Experiment 1: Intelligibility of dual band stimuli with 4-semitone pedestals

This experiment used the rectangular bands of the CID everyday sentences centered at 1 kHz and at 3 kHz. Separate groups of listeners heard each of these frequency bands serving as a 4-semitone pedestal. These were paired with a second band having variable bandwidths presented in the order: 4, 3, 2, 1, or 0.5 semitones. This was followed by the 0-semitone condition that measured the intelligibility of each of the pedestals when heard alone. Before initiating the formal experiments, there was a separate practice stimulus employing the paired 1-kHz and 3-kHz bands at 4 semitones to familiarize listeners with dual-band speech. A separate group of 28 subjects was employed for each of the two pedestal conditions. In experiment 1a, the pedestal had a center frequency of 1 kHz, and in experiment 1b, the center frequency was 3 kHz. The conditions employed in experiment 1b were identical, including the same sentences in the same order: The only difference was the interchange of the pedestal and variable bands.

Results for experiment 1

Figure 1 shows the equivalence of dual-band intelligibility scores obtained in experiments 1a and 1b. It can be seen that, although it is distinctly counter-intuitive, the intelligibility for each of the paired matched bandwidths was the same regardless of which band served as the pedestal. This occurred despite the finding that the intelligibility of the 3-kHz band when heard alone (15%) was more than twice that of the 1-kHz band (6%). This difference in the stand-alone intelligibility scores was highly significant [F(1,54) = 10.0, p < 0.003].

Figure 1.

Figure 1

Mean intelligibility and standard error limits for the 4-semitone pedestals accompanied by a second passband with variable bandwidths. For further information see text for experiment 1.

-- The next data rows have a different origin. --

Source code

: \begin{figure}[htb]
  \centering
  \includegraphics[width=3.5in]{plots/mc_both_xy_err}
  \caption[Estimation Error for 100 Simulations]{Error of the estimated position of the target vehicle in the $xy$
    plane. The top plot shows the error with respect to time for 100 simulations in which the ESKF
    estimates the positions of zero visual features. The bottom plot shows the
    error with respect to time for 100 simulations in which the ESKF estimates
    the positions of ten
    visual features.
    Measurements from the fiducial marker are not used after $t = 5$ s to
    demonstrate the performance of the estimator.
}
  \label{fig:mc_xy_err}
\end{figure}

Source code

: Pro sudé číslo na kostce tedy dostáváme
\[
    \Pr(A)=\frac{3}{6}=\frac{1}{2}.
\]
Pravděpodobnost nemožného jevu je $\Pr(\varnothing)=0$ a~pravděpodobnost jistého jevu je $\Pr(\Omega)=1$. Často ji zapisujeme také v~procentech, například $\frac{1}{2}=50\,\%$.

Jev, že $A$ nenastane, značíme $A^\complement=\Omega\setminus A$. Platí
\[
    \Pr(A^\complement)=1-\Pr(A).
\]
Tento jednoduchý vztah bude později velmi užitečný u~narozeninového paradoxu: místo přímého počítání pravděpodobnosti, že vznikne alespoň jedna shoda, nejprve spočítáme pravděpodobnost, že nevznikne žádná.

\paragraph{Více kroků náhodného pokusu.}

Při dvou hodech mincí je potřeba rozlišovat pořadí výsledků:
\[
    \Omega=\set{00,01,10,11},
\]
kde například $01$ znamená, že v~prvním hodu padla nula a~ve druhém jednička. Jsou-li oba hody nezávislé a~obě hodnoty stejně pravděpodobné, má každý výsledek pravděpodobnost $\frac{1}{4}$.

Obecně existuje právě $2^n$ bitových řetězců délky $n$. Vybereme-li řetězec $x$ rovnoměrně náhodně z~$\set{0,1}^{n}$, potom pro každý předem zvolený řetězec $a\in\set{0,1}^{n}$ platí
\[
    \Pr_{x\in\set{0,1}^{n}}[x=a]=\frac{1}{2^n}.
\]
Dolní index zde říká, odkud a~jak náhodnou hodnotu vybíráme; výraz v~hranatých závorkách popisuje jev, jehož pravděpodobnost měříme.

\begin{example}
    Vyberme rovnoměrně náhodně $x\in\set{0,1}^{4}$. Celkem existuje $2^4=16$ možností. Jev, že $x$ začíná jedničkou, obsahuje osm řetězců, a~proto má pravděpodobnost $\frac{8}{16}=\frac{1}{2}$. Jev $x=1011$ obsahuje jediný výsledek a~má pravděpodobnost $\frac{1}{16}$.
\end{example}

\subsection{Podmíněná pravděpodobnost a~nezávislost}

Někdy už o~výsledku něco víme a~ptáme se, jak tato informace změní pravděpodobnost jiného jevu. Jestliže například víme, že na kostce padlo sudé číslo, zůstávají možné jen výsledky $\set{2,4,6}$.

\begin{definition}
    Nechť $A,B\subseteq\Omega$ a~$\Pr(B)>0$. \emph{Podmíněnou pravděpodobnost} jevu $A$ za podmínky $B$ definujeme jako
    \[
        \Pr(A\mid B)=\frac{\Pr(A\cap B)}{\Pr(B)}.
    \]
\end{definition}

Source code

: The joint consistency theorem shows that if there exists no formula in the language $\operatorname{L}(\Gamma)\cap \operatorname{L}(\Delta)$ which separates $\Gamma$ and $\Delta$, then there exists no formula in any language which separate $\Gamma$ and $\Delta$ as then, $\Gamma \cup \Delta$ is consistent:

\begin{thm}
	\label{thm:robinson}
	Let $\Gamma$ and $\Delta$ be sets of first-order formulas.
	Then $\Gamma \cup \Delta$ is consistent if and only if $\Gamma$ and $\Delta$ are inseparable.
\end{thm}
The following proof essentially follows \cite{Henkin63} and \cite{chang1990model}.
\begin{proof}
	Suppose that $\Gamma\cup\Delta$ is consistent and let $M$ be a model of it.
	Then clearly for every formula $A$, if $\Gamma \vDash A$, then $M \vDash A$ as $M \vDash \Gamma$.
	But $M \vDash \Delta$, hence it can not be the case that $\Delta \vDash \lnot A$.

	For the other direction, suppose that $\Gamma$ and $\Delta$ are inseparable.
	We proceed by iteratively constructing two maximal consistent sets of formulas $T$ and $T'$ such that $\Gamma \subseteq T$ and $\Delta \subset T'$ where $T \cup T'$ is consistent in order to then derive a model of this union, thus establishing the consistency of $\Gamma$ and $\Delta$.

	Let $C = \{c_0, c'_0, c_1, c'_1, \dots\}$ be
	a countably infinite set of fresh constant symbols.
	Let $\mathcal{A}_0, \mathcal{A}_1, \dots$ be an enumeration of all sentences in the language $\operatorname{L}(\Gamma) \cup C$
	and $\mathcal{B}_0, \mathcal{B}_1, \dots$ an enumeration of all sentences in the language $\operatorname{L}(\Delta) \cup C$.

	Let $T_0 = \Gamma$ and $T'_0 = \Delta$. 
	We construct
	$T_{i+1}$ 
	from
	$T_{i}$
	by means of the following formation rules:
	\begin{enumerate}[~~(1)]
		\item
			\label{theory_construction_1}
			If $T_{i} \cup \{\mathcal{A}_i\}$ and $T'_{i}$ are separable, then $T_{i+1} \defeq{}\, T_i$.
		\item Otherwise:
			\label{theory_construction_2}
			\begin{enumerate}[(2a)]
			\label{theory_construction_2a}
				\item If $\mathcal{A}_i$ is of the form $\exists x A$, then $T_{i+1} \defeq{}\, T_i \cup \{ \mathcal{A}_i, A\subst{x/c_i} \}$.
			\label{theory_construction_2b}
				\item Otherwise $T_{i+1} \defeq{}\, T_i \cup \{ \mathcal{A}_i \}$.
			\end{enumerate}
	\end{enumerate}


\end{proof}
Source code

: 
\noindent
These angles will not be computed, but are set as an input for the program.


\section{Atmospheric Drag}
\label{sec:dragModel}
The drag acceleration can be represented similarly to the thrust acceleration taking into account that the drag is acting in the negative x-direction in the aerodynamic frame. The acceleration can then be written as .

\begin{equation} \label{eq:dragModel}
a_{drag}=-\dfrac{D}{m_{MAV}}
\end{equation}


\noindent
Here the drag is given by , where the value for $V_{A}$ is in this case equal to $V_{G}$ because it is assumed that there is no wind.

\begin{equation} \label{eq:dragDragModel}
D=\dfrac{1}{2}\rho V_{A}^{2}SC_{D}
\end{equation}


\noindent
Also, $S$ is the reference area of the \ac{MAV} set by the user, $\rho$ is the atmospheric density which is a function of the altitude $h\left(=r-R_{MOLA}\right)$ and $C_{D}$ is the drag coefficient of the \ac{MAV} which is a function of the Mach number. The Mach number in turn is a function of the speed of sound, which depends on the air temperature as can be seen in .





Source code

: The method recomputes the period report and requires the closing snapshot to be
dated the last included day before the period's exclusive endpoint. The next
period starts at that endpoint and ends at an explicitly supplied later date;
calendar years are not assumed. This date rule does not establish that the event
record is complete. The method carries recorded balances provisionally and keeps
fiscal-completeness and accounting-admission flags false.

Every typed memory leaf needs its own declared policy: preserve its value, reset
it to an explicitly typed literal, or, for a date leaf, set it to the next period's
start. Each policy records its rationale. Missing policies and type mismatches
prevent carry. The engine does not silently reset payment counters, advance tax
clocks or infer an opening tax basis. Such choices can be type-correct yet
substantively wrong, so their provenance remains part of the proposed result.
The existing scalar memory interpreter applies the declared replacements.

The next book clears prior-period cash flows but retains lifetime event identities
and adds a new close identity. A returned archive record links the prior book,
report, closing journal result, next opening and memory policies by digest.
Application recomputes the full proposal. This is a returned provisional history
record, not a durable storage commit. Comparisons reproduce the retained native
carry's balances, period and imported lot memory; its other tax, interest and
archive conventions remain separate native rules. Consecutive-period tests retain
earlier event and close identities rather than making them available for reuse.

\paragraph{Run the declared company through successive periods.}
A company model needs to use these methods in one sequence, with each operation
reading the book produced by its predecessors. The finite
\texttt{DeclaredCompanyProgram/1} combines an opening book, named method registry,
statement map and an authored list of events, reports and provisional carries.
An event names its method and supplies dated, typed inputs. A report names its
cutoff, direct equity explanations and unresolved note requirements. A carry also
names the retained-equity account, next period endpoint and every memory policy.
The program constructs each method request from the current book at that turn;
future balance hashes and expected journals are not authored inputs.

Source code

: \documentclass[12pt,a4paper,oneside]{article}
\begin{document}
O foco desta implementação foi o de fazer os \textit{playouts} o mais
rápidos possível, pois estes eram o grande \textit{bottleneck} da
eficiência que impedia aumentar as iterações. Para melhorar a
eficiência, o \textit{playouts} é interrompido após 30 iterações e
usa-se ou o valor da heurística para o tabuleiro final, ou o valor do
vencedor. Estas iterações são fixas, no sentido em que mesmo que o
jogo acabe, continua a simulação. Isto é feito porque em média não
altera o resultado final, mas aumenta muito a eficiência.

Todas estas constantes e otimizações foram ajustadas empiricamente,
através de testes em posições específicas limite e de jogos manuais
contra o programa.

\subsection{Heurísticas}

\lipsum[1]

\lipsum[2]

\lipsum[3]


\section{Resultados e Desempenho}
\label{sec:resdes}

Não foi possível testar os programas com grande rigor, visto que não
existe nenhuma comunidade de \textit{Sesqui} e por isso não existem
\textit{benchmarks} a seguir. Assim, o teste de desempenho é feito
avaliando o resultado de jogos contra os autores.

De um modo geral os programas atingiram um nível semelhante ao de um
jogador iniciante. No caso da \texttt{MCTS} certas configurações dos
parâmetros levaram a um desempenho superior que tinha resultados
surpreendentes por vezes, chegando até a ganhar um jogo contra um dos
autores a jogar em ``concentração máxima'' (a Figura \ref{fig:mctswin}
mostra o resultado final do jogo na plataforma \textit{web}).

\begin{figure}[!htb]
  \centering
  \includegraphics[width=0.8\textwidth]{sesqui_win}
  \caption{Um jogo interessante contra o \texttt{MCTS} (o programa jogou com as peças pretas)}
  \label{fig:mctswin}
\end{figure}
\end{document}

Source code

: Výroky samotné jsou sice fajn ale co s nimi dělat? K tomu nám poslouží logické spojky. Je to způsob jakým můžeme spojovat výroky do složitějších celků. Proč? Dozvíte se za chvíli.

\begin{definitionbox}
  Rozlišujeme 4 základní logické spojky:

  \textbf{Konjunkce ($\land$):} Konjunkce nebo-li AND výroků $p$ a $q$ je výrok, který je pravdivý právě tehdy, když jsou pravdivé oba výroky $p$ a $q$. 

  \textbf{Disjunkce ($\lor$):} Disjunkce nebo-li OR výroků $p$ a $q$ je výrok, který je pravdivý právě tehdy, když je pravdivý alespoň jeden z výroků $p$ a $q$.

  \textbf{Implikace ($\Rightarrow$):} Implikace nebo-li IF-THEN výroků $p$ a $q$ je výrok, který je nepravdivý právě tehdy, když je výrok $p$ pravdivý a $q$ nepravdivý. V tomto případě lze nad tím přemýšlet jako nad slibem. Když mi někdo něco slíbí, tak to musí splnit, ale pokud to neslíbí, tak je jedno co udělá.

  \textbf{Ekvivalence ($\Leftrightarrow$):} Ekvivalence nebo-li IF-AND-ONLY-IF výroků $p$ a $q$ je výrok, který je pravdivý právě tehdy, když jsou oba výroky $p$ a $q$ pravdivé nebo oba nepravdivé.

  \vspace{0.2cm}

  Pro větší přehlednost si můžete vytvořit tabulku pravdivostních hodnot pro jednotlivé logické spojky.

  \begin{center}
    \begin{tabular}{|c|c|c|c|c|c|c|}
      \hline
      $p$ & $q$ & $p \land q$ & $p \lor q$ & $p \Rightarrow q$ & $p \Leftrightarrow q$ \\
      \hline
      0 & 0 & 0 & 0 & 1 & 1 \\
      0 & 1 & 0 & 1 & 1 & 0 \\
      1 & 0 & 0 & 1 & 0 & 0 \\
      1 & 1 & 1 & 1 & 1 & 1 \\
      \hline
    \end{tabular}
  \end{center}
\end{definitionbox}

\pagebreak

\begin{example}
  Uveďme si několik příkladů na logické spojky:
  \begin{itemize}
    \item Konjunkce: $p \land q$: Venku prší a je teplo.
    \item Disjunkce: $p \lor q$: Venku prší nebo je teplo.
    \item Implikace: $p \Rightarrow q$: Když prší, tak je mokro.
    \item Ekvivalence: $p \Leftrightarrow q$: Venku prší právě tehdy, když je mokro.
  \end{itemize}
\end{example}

Thus, experiment 1 found that the summed intelligibilities of the component bands had no measurable effect upon their dual-band intelligibility for the four variable bandwidths. Rather, intelligibility appears instead to be determined by the summed width of the paired bands. If this empirical “summed bandwidth rule” is valid, then it should apply when the same summed bandwidth is achieved using dual matching bandwidths. Experiment 2 was designed to provide this additional test of the summed bandwidth rule.

In experiments 1a and 1b the dual-band conditions employing 4 semitones plus 2 semitones (sum of 6 semitones) each had an intelligibility of 60% regardless of whether the 1-kHz or 3-kHz band served as the pedestal—if the summed bandwidth rule is valid, the score of approximately 60% should also be found when the 1- and 3-kHz passbands employed in experiment 1 each had the same bandwidth of 3 semitones.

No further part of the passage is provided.